Stored items from a collection
★ ★ ★ ★

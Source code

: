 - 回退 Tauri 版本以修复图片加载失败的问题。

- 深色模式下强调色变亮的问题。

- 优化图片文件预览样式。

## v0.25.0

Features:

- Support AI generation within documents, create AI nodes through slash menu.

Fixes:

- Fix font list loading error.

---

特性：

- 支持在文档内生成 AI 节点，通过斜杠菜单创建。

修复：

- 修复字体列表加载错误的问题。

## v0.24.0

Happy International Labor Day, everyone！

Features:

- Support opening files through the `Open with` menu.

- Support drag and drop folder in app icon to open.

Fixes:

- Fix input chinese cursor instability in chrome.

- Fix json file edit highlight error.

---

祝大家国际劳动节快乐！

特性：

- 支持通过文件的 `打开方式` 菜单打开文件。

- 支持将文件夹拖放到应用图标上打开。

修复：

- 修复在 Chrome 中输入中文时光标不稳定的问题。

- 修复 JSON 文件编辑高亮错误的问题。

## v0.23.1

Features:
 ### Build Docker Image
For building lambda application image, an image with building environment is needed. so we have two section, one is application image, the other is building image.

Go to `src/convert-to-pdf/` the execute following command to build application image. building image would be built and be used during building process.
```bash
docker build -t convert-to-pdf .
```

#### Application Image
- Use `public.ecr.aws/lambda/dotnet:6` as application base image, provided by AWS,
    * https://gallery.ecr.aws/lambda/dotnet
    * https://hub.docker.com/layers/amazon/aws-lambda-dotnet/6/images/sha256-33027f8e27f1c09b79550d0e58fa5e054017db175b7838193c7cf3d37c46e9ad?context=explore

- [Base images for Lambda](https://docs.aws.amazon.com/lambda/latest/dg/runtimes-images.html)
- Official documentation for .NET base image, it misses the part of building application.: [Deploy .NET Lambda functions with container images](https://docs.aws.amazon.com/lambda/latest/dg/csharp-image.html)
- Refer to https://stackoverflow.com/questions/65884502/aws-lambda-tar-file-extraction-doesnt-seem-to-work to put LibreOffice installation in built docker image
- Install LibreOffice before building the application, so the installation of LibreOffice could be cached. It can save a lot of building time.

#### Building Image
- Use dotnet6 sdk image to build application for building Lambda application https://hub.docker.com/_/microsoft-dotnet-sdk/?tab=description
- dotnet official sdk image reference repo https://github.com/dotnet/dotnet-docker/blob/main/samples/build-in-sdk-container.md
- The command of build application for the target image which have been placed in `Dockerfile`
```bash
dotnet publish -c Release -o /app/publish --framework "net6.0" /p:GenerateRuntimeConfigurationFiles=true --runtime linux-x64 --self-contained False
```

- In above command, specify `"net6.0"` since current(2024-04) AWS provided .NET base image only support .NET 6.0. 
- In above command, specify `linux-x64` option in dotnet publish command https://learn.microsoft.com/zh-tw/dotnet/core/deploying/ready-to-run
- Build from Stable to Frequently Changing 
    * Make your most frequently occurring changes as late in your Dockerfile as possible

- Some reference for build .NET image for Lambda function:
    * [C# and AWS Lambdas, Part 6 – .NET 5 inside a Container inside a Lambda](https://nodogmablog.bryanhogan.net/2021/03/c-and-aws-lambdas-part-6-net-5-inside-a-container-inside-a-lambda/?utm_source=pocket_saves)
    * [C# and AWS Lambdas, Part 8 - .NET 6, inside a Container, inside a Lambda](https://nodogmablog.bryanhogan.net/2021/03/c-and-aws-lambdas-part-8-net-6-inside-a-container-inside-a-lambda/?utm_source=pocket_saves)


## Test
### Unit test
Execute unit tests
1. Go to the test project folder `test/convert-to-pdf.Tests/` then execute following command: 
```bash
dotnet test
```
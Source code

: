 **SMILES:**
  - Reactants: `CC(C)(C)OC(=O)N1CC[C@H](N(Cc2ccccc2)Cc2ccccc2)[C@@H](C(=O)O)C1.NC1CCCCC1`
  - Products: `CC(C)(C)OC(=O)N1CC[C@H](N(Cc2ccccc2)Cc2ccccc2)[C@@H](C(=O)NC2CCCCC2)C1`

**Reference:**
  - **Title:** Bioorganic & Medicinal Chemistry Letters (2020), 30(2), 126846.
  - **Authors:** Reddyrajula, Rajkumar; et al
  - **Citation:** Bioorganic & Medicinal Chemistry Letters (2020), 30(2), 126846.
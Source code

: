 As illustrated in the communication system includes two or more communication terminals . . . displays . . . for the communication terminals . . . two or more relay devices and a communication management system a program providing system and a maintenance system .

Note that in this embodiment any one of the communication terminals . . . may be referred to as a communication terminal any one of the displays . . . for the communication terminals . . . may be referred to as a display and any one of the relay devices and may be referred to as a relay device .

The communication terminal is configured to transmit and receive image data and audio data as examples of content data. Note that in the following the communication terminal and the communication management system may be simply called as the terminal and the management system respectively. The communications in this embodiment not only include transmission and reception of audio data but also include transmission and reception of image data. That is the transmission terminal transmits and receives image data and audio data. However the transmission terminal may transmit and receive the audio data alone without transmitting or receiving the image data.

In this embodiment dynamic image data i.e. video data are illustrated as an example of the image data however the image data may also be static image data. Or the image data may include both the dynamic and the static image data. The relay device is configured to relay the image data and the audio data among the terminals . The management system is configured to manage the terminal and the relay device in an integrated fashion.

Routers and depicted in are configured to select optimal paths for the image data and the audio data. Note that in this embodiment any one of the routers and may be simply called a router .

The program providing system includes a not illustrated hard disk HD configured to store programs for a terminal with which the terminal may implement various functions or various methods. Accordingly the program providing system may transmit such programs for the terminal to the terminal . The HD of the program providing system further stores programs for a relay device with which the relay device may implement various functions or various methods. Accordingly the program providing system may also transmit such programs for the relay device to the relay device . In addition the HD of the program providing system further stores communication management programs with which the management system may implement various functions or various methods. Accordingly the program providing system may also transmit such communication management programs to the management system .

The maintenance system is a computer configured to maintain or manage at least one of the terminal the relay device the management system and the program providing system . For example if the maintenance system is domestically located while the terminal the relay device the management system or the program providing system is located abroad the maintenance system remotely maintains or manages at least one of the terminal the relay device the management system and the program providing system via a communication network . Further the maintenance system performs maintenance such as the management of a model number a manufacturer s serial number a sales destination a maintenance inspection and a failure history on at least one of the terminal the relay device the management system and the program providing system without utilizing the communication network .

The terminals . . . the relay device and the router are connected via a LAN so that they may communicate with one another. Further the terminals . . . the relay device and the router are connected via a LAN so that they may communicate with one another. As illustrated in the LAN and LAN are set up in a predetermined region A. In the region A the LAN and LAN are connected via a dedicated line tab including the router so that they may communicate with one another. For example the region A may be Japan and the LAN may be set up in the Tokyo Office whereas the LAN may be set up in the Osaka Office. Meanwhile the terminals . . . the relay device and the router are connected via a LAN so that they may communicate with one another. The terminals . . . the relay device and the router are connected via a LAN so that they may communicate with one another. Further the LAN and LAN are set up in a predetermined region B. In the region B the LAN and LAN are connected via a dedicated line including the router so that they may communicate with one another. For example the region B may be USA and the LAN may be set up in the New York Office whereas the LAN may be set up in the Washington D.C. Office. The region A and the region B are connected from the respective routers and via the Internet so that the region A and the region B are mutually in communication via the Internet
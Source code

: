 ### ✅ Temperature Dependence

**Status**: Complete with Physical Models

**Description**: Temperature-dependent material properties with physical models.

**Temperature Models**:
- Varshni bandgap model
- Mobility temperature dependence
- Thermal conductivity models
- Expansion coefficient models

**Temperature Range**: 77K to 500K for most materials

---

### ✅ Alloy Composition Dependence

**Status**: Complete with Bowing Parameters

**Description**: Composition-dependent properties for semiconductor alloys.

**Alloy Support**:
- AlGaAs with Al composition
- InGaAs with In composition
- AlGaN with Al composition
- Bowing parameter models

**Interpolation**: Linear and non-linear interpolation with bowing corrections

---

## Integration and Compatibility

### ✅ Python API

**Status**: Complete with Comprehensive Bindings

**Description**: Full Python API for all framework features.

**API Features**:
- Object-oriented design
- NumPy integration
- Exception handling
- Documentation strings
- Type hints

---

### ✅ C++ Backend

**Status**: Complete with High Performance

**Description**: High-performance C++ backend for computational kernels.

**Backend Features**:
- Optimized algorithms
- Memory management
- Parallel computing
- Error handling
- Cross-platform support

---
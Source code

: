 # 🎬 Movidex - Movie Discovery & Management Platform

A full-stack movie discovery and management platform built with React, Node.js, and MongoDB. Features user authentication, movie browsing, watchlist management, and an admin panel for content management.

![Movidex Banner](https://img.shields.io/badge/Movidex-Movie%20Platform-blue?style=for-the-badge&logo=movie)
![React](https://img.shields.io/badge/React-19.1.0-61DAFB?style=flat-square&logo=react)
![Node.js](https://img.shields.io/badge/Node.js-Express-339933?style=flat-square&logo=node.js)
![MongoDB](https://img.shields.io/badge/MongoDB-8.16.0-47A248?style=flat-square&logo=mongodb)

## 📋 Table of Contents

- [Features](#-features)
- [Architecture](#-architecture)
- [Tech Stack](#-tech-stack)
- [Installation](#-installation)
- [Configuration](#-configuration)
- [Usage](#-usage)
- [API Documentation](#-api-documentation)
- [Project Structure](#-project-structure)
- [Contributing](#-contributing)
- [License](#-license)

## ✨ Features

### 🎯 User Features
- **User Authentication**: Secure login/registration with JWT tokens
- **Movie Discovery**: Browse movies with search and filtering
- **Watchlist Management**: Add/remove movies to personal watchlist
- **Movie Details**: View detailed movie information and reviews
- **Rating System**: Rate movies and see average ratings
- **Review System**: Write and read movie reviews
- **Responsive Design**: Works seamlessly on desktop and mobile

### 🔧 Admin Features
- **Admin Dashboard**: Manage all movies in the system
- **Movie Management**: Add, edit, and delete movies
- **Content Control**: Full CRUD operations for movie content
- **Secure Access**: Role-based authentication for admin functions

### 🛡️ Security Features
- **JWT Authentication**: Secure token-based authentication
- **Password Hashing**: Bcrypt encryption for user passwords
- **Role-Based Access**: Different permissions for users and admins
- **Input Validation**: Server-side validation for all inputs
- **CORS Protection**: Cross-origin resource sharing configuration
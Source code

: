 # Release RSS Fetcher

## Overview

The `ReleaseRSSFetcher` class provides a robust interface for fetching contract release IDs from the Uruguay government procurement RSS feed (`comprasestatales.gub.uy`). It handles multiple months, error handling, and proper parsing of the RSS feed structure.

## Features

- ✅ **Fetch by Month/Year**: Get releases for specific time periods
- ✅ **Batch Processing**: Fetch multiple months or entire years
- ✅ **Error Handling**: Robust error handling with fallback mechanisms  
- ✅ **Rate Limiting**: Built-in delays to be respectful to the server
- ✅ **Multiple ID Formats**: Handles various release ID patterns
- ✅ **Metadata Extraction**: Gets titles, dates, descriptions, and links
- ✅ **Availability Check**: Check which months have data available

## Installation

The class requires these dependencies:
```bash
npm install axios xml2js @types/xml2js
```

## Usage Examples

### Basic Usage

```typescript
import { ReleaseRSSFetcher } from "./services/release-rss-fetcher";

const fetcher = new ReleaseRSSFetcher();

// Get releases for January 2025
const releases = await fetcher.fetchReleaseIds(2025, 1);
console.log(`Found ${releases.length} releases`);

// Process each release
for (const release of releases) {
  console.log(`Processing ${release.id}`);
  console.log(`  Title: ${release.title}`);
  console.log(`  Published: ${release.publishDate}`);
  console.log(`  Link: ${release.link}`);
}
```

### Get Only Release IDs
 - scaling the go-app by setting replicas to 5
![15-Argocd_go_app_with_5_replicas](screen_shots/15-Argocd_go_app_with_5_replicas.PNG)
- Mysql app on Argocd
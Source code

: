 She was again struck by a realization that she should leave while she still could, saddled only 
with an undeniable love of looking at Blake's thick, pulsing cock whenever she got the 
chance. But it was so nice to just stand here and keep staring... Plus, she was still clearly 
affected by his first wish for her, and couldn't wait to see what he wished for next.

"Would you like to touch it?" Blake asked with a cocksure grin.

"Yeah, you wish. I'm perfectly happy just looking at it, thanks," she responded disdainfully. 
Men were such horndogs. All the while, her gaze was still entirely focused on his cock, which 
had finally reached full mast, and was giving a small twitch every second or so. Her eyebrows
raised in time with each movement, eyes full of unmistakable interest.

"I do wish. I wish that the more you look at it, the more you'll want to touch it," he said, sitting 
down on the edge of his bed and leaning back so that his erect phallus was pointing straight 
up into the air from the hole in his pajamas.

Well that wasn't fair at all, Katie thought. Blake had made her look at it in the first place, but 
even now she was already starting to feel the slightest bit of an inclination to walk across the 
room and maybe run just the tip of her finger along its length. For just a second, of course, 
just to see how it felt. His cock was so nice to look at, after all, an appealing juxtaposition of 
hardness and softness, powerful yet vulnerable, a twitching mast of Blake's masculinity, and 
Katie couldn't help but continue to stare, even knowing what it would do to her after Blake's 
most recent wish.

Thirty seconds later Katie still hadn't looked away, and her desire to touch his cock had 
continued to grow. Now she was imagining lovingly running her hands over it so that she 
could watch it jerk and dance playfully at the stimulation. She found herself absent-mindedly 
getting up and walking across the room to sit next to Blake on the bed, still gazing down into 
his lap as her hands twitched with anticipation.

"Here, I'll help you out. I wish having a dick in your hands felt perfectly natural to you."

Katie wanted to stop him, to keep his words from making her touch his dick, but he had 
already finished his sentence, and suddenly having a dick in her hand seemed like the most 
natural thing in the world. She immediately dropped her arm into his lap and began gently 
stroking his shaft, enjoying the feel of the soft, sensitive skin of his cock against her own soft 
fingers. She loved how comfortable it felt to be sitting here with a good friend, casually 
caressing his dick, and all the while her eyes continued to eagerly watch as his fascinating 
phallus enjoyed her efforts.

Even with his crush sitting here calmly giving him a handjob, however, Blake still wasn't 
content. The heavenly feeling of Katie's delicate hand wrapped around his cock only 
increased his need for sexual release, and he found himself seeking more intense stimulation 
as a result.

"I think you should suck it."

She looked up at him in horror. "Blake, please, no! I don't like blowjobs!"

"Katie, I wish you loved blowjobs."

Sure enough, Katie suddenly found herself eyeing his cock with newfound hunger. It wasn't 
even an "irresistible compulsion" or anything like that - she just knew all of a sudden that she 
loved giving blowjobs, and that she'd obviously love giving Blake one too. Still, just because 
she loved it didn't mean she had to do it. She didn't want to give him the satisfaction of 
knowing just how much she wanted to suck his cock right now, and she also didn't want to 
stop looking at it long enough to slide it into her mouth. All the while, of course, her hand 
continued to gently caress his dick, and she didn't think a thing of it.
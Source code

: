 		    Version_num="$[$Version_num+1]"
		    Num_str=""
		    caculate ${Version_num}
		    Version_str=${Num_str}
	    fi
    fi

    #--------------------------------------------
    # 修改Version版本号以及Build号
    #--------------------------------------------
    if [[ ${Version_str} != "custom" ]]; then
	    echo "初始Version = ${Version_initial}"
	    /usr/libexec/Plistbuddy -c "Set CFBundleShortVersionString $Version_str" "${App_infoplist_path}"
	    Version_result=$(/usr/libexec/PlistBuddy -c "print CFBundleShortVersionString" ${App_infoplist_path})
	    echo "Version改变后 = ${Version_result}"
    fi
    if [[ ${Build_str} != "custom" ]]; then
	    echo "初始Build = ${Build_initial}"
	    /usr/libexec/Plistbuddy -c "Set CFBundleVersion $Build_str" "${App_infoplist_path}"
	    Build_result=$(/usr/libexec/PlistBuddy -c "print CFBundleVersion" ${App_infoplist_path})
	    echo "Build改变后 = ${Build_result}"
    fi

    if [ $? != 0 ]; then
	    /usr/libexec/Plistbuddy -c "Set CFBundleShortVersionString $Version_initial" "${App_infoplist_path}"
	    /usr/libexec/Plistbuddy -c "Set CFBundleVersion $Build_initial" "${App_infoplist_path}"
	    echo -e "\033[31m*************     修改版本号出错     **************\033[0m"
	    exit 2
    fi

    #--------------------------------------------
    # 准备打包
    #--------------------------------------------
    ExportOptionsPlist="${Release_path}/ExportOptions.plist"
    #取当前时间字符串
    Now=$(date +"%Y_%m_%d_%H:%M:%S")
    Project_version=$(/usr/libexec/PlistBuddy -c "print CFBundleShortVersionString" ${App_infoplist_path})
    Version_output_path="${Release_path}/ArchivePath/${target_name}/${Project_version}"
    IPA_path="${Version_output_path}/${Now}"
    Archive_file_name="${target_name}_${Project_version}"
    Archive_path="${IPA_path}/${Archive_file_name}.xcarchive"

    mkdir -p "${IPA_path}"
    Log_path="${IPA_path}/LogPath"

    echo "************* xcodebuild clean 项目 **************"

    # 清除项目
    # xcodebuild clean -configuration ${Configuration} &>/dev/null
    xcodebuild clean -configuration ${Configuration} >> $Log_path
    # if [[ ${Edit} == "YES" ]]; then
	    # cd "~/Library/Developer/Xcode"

★ ★ ★ ★

TASK DETAILS: Beginning at the first line of the records, retype exactly every line up to and including the one with "### Build Docker Image".

OUTPUT FOR THIS TASK:
Source code

: - 回退 Tauri 版本以修复图片加载失败的问题。

- 深色模式下强调色变亮的问题。

- 优化图片文件预览样式。

## v0.25.0

Features:

- Support AI generation within documents, create AI nodes through slash menu.

Fixes:

- Fix font list loading error.

---

特性：

- 支持在文档内生成 AI 节点，通过斜杠菜单创建。

修复：

- 修复字体列表加载错误的问题。

## v0.24.0

Happy International Labor Day, everyone！

Features:

- Support opening files through the `Open with` menu.

- Support drag and drop folder in app icon to open.

Fixes:

- Fix input chinese cursor instability in chrome.

- Fix json file edit highlight error.

---

祝大家国际劳动节快乐！

特性：

- 支持通过文件的 `打开方式` 菜单打开文件。

- 支持将文件夹拖放到应用图标上打开。

修复：

- 修复在 Chrome 中输入中文时光标不稳定的问题。

- 修复 JSON 文件编辑高亮错误的问题。

## v0.23.1

Features:
 ### Build Docker Image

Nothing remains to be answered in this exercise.